▶ Extracted records
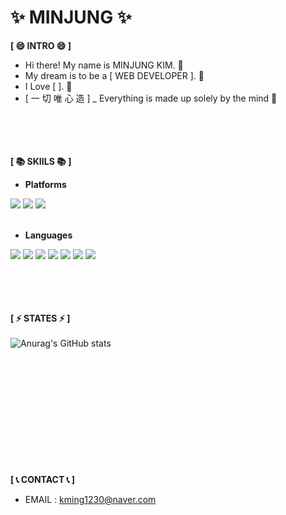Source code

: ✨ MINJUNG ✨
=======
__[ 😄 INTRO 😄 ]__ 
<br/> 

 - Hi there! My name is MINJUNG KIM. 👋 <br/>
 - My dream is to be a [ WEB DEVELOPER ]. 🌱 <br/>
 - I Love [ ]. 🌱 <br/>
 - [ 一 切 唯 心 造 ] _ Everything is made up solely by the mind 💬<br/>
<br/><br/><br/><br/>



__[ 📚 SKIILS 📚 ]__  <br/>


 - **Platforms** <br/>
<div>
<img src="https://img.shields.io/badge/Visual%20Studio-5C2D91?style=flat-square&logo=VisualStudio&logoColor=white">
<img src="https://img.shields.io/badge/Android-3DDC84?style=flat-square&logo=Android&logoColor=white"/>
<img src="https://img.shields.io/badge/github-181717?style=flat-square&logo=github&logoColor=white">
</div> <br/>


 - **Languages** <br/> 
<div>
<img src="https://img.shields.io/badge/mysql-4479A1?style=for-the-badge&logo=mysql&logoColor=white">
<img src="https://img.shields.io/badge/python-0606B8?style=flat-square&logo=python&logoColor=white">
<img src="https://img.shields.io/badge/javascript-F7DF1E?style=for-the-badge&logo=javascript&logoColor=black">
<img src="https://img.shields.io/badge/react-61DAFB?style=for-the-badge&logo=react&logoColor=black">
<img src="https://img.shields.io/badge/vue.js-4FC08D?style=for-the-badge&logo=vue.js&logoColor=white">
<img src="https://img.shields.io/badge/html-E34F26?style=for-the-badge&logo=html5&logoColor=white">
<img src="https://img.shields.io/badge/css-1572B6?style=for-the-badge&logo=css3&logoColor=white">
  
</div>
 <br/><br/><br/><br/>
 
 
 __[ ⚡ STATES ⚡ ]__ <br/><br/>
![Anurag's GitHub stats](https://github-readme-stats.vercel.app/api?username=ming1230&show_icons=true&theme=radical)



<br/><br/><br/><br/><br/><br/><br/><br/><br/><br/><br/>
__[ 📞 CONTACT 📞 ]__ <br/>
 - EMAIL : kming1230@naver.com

▶ GOAL OF THE EXERCISE
Review the entries above and return every line where "square" appears.

▶ SOLUTION FOR THIS TASK
<img src="https://img.shields.io/badge/Visual%20Studio-5C2D91?style=flat-square&logo=VisualStudio&logoColor=white">
<img src="https://img.shields.io/badge/Android-3DDC84?style=flat-square&logo=Android&logoColor=white"/>
<img src="https://img.shields.io/badge/github-181717?style=flat-square&logo=github&logoColor=white">
<img src="https://img.shields.io/badge/python-0606B8?style=flat-square&logo=python&logoColor=white">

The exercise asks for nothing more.